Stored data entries
-.-.-
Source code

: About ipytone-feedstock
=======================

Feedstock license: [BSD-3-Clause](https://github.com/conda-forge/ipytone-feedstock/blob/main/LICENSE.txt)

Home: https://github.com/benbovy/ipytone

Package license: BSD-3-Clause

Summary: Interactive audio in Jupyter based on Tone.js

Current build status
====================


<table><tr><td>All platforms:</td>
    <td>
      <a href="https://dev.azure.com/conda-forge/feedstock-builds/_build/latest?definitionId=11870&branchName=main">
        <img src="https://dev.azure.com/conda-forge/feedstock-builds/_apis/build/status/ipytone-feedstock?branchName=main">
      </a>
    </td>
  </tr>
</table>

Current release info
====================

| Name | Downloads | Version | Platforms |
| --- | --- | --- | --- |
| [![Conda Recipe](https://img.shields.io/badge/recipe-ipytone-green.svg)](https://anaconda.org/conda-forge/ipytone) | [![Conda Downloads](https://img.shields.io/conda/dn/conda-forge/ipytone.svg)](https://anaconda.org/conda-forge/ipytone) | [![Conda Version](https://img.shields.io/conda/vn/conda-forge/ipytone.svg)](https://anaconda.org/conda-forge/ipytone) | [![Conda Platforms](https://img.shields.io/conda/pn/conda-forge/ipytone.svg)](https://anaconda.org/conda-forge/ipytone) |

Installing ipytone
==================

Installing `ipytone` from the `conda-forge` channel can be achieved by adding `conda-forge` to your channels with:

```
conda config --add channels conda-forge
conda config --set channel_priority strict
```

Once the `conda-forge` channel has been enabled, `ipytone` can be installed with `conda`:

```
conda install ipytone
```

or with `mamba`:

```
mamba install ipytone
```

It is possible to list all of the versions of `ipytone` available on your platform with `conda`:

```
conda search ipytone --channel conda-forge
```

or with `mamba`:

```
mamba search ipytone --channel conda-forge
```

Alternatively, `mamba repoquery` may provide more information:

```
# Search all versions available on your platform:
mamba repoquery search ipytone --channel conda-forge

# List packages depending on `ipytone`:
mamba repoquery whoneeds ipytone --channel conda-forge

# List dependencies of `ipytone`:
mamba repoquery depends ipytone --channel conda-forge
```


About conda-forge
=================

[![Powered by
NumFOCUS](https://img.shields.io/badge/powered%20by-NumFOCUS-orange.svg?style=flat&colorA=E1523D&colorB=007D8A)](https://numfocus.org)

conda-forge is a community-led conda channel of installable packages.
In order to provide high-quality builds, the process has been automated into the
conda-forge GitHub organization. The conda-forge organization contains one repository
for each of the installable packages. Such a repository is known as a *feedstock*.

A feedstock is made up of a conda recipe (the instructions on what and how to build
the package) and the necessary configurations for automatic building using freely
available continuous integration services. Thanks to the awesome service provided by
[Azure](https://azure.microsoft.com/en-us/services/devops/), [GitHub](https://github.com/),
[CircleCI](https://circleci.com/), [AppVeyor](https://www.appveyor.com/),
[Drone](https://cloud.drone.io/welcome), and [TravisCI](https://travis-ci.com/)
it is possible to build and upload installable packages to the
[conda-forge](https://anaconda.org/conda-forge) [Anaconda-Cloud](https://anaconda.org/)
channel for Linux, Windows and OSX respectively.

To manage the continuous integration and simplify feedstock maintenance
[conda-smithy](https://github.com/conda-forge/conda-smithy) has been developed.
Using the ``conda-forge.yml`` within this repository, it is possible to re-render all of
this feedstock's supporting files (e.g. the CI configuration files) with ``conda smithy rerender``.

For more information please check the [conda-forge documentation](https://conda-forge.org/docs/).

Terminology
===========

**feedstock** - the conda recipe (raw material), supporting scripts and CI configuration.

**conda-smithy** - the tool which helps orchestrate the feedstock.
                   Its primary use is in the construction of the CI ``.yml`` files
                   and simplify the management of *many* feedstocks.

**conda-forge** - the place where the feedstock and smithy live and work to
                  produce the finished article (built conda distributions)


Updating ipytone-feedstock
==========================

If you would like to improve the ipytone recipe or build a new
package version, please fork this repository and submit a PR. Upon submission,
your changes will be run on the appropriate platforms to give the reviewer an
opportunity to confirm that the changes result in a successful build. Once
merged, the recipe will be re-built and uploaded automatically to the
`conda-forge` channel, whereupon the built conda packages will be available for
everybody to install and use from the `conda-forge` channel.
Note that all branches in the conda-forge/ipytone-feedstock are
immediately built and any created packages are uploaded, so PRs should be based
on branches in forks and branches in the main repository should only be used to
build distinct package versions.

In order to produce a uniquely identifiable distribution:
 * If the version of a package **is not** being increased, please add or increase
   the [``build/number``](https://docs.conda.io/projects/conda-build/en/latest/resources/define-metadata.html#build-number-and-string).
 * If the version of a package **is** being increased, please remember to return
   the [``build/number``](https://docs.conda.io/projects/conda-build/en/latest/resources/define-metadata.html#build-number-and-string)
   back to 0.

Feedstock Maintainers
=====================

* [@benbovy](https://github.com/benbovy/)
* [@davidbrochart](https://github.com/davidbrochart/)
-.-.-
** ACTIVITY **
In the records, how many lines hold the word "define"? Answer with the number and no other words.

** SOLUTION FOR THIS TASK **
2